------ Extracted material
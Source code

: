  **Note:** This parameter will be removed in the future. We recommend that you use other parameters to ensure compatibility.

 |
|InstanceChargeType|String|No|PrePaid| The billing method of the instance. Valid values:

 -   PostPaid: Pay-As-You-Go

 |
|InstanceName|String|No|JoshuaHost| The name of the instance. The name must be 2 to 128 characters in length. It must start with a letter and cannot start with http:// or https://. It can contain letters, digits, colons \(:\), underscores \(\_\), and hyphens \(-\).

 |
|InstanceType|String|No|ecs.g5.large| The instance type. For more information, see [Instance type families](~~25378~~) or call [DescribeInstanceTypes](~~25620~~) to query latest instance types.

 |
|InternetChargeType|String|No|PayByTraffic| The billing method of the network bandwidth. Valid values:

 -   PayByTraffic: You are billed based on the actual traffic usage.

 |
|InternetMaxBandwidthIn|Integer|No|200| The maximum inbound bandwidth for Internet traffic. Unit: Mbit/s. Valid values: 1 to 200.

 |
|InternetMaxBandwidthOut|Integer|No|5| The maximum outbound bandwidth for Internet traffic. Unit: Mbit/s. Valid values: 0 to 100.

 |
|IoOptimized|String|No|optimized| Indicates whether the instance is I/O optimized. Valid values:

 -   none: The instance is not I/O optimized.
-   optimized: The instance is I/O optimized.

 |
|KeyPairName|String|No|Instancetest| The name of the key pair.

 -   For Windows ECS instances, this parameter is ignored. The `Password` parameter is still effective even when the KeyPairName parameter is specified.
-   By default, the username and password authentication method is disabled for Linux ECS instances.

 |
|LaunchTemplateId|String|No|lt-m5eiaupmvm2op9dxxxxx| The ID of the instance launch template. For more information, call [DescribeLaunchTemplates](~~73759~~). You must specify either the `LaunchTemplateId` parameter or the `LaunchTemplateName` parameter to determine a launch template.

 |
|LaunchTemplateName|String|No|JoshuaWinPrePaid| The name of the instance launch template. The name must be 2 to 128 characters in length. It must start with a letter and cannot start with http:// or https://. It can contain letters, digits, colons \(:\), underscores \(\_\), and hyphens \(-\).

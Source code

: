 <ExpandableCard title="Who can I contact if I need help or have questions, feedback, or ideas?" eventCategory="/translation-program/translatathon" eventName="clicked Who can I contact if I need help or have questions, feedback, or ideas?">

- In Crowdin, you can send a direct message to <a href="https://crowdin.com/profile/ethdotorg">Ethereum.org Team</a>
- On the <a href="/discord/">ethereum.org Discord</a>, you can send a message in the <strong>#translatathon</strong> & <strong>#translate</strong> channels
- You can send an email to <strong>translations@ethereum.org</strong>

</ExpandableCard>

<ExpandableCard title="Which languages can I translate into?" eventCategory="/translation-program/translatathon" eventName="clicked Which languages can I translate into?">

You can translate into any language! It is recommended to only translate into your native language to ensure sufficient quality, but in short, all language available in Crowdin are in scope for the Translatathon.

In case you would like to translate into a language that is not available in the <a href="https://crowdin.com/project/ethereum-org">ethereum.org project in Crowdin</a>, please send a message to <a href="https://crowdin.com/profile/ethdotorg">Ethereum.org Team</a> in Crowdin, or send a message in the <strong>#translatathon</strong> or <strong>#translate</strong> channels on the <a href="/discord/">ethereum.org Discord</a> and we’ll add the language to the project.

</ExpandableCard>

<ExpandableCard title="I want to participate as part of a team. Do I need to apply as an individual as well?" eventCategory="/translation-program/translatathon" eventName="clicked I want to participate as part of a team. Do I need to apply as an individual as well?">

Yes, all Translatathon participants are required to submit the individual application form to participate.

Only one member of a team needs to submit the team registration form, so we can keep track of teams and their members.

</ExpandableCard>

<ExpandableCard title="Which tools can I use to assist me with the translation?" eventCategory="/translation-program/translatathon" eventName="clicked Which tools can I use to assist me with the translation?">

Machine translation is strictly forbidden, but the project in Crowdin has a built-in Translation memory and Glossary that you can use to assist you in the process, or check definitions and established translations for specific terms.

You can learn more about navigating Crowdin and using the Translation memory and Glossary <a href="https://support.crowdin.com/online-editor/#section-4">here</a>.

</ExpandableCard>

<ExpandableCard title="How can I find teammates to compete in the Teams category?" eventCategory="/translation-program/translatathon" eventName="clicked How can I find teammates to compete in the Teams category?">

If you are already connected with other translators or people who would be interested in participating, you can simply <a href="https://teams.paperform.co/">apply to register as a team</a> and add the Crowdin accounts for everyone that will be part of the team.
------------
Start to finish, restate the records above word for word.

Answer area
Source code

:  **Note:** This parameter will be removed in the future. We recommend that you use other parameters to ensure compatibility.

 |
|InstanceChargeType|String|No|PrePaid| The billing method of the instance. Valid values:

 -   PostPaid: Pay-As-You-Go

 |
|InstanceName|String|No|JoshuaHost| The name of the instance. The name must be 2 to 128 characters in length. It must start with a letter and cannot start with http:// or https://. It can contain letters, digits, colons \(:\), underscores \(\_\), and hyphens \(-\).

 |
|InstanceType|String|No|ecs.g5.large| The instance type. For more information, see [Instance type families](~~25378~~) or call [DescribeInstanceTypes](~~25620~~) to query latest instance types.

 |
|InternetChargeType|String|No|PayByTraffic| The billing method of the network bandwidth. Valid values:

 -   PayByTraffic: You are billed based on the actual traffic usage.

 |
|InternetMaxBandwidthIn|Integer|No|200| The maximum inbound bandwidth for Internet traffic. Unit: Mbit/s. Valid values: 1 to 200.

 |
|InternetMaxBandwidthOut|Integer|No|5| The maximum outbound bandwidth for Internet traffic. Unit: Mbit/s. Valid values: 0 to 100.

 |
|IoOptimized|String|No|optimized| Indicates whether the instance is I/O optimized. Valid values:

 -   none: The instance is not I/O optimized.
-   optimized: The instance is I/O optimized.

 |
|KeyPairName|String|No|Instancetest| The name of the key pair.

 -   For Windows ECS instances, this parameter is ignored. The `Password` parameter is still effective even when the KeyPairName parameter is specified.
-   By default, the username and password authentication method is disabled for Linux ECS instances.

 |
|LaunchTemplateId|String|No|lt-m5eiaupmvm2op9dxxxxx| The ID of the instance launch template. For more information, call [DescribeLaunchTemplates](~~73759~~). You must specify either the `LaunchTemplateId` parameter or the `LaunchTemplateName` parameter to determine a launch template.

 |
|LaunchTemplateName|String|No|JoshuaWinPrePaid| The name of the instance launch template. The name must be 2 to 128 characters in length. It must start with a letter and cannot start with http:// or https://. It can contain letters, digits, colons \(:\), underscores \(\_\), and hyphens \(-\).

Source code

: <ExpandableCard title="Who can I contact if I need help or have questions, feedback, or ideas?" eventCategory="/translation-program/translatathon" eventName="clicked Who can I contact if I need help or have questions, feedback, or ideas?">

- In Crowdin, you can send a direct message to <a href="https://crowdin.com/profile/ethdotorg">Ethereum.org Team</a>
- On the <a href="/discord/">ethereum.org Discord</a>, you can send a message in the <strong>#translatathon</strong> & <strong>#translate</strong> channels
- You can send an email to <strong>translations@ethereum.org</strong>

</ExpandableCard>

<ExpandableCard title="Which languages can I translate into?" eventCategory="/translation-program/translatathon" eventName="clicked Which languages can I translate into?">

You can translate into any language! It is recommended to only translate into your native language to ensure sufficient quality, but in short, all language available in Crowdin are in scope for the Translatathon.

In case you would like to translate into a language that is not available in the <a href="https://crowdin.com/project/ethereum-org">ethereum.org project in Crowdin</a>, please send a message to <a href="https://crowdin.com/profile/ethdotorg">Ethereum.org Team</a> in Crowdin, or send a message in the <strong>#translatathon</strong> or <strong>#translate</strong> channels on the <a href="/discord/">ethereum.org Discord</a> and we’ll add the language to the project.

</ExpandableCard>

<ExpandableCard title="I want to participate as part of a team. Do I need to apply as an individual as well?" eventCategory="/translation-program/translatathon" eventName="clicked I want to participate as part of a team. Do I need to apply as an individual as well?">

Yes, all Translatathon participants are required to submit the individual application form to participate.

Only one member of a team needs to submit the team registration form, so we can keep track of teams and their members.

</ExpandableCard>

<ExpandableCard title="Which tools can I use to assist me with the translation?" eventCategory="/translation-program/translatathon" eventName="clicked Which tools can I use to assist me with the translation?">

Machine translation is strictly forbidden, but the project in Crowdin has a built-in Translation memory and Glossary that you can use to assist you in the process, or check definitions and established translations for specific terms.

You can learn more about navigating Crowdin and using the Translation memory and Glossary <a href="https://support.crowdin.com/online-editor/#section-4">here</a>.

</ExpandableCard>

<ExpandableCard title="How can I find teammates to compete in the Teams category?" eventCategory="/translation-program/translatathon" eventName="clicked How can I find teammates to compete in the Teams category?">

If you are already connected with other translators or people who would be interested in participating, you can simply <a href="https://teams.paperform.co/">apply to register as a team</a> and add the Crowdin accounts for everyone that will be part of the team.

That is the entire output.